THE INDIVIDUAL ACCEPTING THIS AGREEMENT DOES SO ON BEHALF OF A COMPANY OR OTHER LEGAL ENTITY ("Customer"); SUCH INDIVIDUAL REPRESENTS AND WARRANTS THAT THEY HAVE THE AUTHORITY TO BIND SUCH ENTITY TO THIS AGREEMENT. IF THE INDIVIDUAL ACCEPTING THIS AGREEMENT DOES NOT HAVE SUCH AUTHORITY, OR THE APPLICABLE ENTITY DOES NOT AGREE WITH THESE TERMS AND CONDITIONS, SUCH INDIVIDUAL MUST NOT ACCEPT THIS AGREEMENT AND MAY NOT INSTALL OR USE AIRFRAME. CAPITALIZED TERMS HAVE THE DEFINITIONS SET FORTH HEREIN. THE PARTIES AGREE AS FOLLOWS:
1. AirFrame Software
1.1. Software Description.
Core Stack is the owner and provider of AirFrame, an installable software application for product teams ("AirFrame" or the "Software"). AirFrame is designed to be installed and operated on Customer's own computer systems under a subscription licensing model. Anything Customer (including Users) creates, stores, or otherwise generates through AirFrame is considered "Customer Data." Customer is solely responsible for all Customer Data created through use of AirFrame. AirFrame may also include templates, help documents, and other materials that can assist Customer in using AirFrame ("Core Stack Content"). Upon installation, Customer will receive the executable files necessary to operate AirFrame on their systems.
1.2. Customer's License.
Subject to the terms of this Agreement, Customer may purchase a subscription license to install and use AirFrame as specified in one or more ordering screens agreed to by the parties through Core Stack's website that reference this Agreement and describe the business terms related to Customer's license ("Order(s)"). All licenses are subscription-based for the period described on the applicable Order ("Subscription Period"). Installation and use of AirFrame is permitted only by individuals authorized by Customer and for Customer's own internal business purposes and not for the benefit of any third party ("Users").

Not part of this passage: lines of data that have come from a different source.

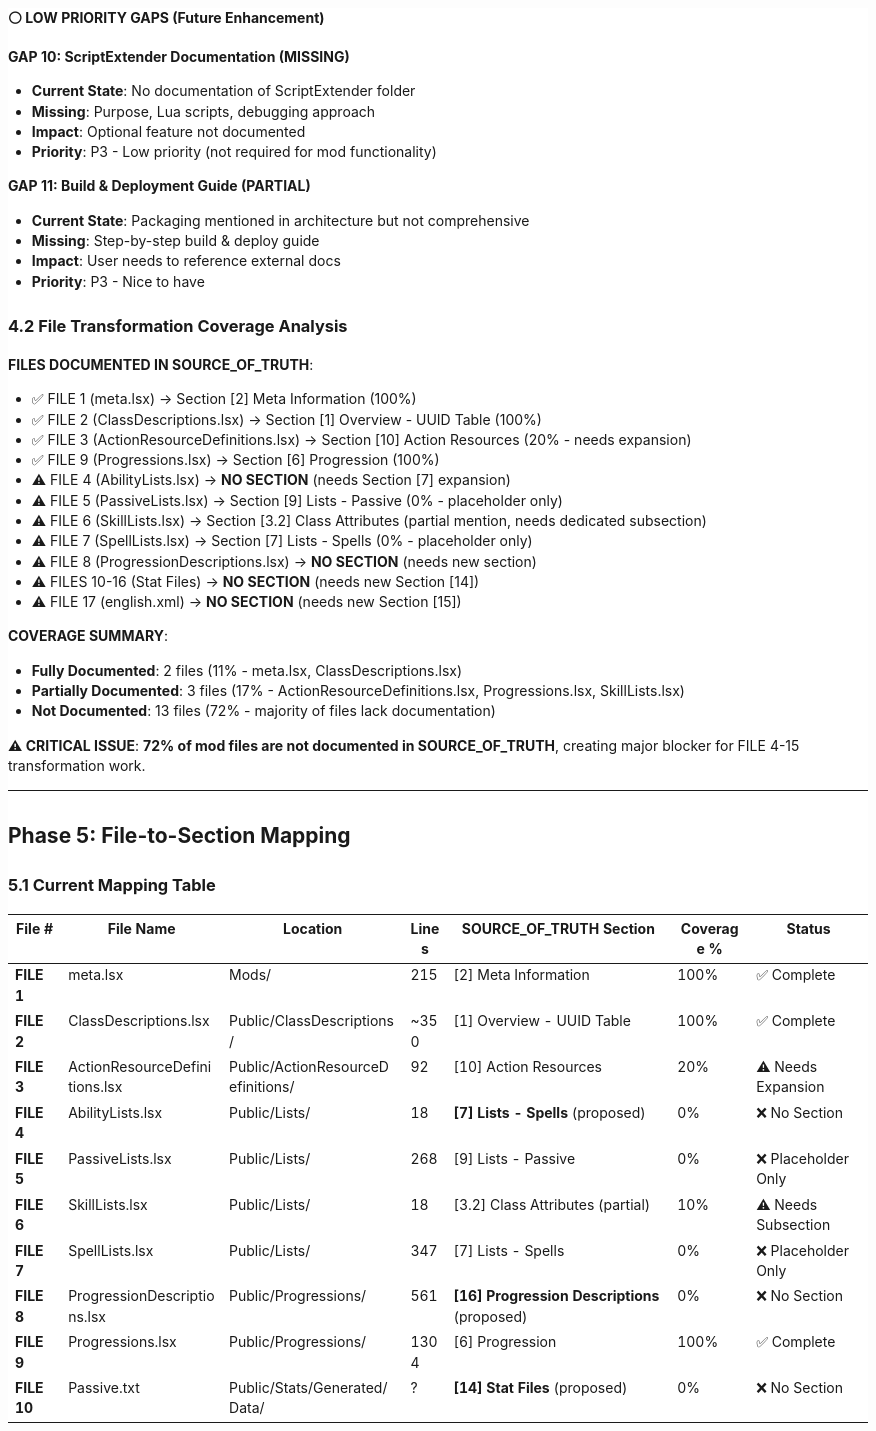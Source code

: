 #### ⚪ **LOW PRIORITY GAPS** (Future Enhancement)

**GAP 10: ScriptExtender Documentation (MISSING)**
- **Current State**: No documentation of ScriptExtender folder
- **Missing**: Purpose, Lua scripts, debugging approach
- **Impact**: Optional feature not documented
- **Priority**: P3 - Low priority (not required for mod functionality)

**GAP 11: Build & Deployment Guide (PARTIAL)**
- **Current State**: Packaging mentioned in architecture but not comprehensive
- **Missing**: Step-by-step build & deploy guide
- **Impact**: User needs to reference external docs
- **Priority**: P3 - Nice to have

### 4.2 File Transformation Coverage Analysis

**FILES DOCUMENTED IN SOURCE_OF_TRUTH**:
- ✅ FILE 1 (meta.lsx) → Section [2] Meta Information (100%)
- ✅ FILE 2 (ClassDescriptions.lsx) → Section [1] Overview - UUID Table (100%)
- ✅ FILE 3 (ActionResourceDefinitions.lsx) → Section [10] Action Resources (20% - needs expansion)
- ✅ FILE 9 (Progressions.lsx) → Section [6] Progression (100%)
- ⚠️ FILE 4 (AbilityLists.lsx) → **NO SECTION** (needs Section [7] expansion)
- ⚠️ FILE 5 (PassiveLists.lsx) → Section [9] Lists - Passive (0% - placeholder only)
- ⚠️ FILE 6 (SkillLists.lsx) → Section [3.2] Class Attributes (partial mention, needs dedicated subsection)
- ⚠️ FILE 7 (SpellLists.lsx) → Section [7] Lists - Spells (0% - placeholder only)
- ⚠️ FILE 8 (ProgressionDescriptions.lsx) → **NO SECTION** (needs new section)
- ⚠️ FILES 10-16 (Stat Files) → **NO SECTION** (needs new Section [14])
- ⚠️ FILE 17 (english.xml) → **NO SECTION** (needs new Section [15])

**COVERAGE SUMMARY**:
- **Fully Documented**: 2 files (11% - meta.lsx, ClassDescriptions.lsx)
- **Partially Documented**: 3 files (17% - ActionResourceDefinitions.lsx, Progressions.lsx, SkillLists.lsx)
- **Not Documented**: 13 files (72% - majority of files lack documentation)

**⚠️ CRITICAL ISSUE**: **72% of mod files are not documented in SOURCE_OF_TRUTH**, creating major blocker for FILE 4-15 transformation work.

---

## Phase 5: File-to-Section Mapping

### 5.1 Current Mapping Table

| File # | File Name | Location | Lines | SOURCE_OF_TRUTH Section | Coverage % | Status |
|--------|-----------|----------|-------|------------------------|-----------|--------|
| **FILE 1** | meta.lsx | Mods/ | 215 | [2] Meta Information | 100% | ✅ Complete |
| **FILE 2** | ClassDescriptions.lsx | Public/ClassDescriptions/ | ~350 | [1] Overview - UUID Table | 100% | ✅ Complete |
| **FILE 3** | ActionResourceDefinitions.lsx | Public/ActionResourceDefinitions/ | 92 | [10] Action Resources | 20% | ⚠️ Needs Expansion |
| **FILE 4** | AbilityLists.lsx | Public/Lists/ | 18 | **[7] Lists - Spells** (proposed) | 0% | ❌ No Section |
| **FILE 5** | PassiveLists.lsx | Public/Lists/ | 268 | [9] Lists - Passive | 0% | ❌ Placeholder Only |
| **FILE 6** | SkillLists.lsx | Public/Lists/ | 18 | [3.2] Class Attributes (partial) | 10% | ⚠️ Needs Subsection |
| **FILE 7** | SpellLists.lsx | Public/Lists/ | 347 | [7] Lists - Spells | 0% | ❌ Placeholder Only |
| **FILE 8** | ProgressionDescriptions.lsx | Public/Progressions/ | 561 | **[16] Progression Descriptions** (proposed) | 0% | ❌ No Section |
| **FILE 9** | Progressions.lsx | Public/Progressions/ | 1304 | [6] Progression | 100% | ✅ Complete |
| **FILE 10** | Passive.txt | Public/Stats/Generated/Data/ | ? | **[14] Stat Files** (proposed) | 0% | ❌ No Section |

1.3. Core Stack's Ownership.
Core Stack owns AirFrame, Core Stack Content, Documentation, and anything else provided by Core Stack to Customer (collectively the "Core Stack Materials"). Core Stack retains all right, title and interest (including, without limitation, all patent, copyright, trademarks, trade secret and other intellectual property rights) in and to the Core Stack Materials, all related and underlying technology and any updates, enhancements, upgrades, modifications, patches, workarounds, and fixes thereto and all derivative works of or modifications to any of the foregoing. There are no implied licenses under this Agreement and any rights not expressly granted to Customer in this Agreement are expressly reserved by Core Stack.
1.4. Installation and System Requirements.
Customer is responsible for ensuring their computer systems meet the minimum system requirements for AirFrame as specified in the Documentation. Customer is also responsible for proper installation, configuration, and maintenance of AirFrame on their systems. AirFrame requires internet connectivity for license validation, updates, and certain features. Core Stack may provide installation support and updates, but Customer remains responsible for the ongoing operation of AirFrame on their systems.
1.5. Subscription License Operation.
(a) Active Subscription Required: Continued use of the Software requires an active, paid subscription managed through Core Stack's payment processor.
(b) License Validation: The Software may periodically connect to Core Stack servers to validate subscription status and deliver updates.
(c) Internet Connectivity: The Software requires internet connectivity for license validation and may not function without an active internet connection.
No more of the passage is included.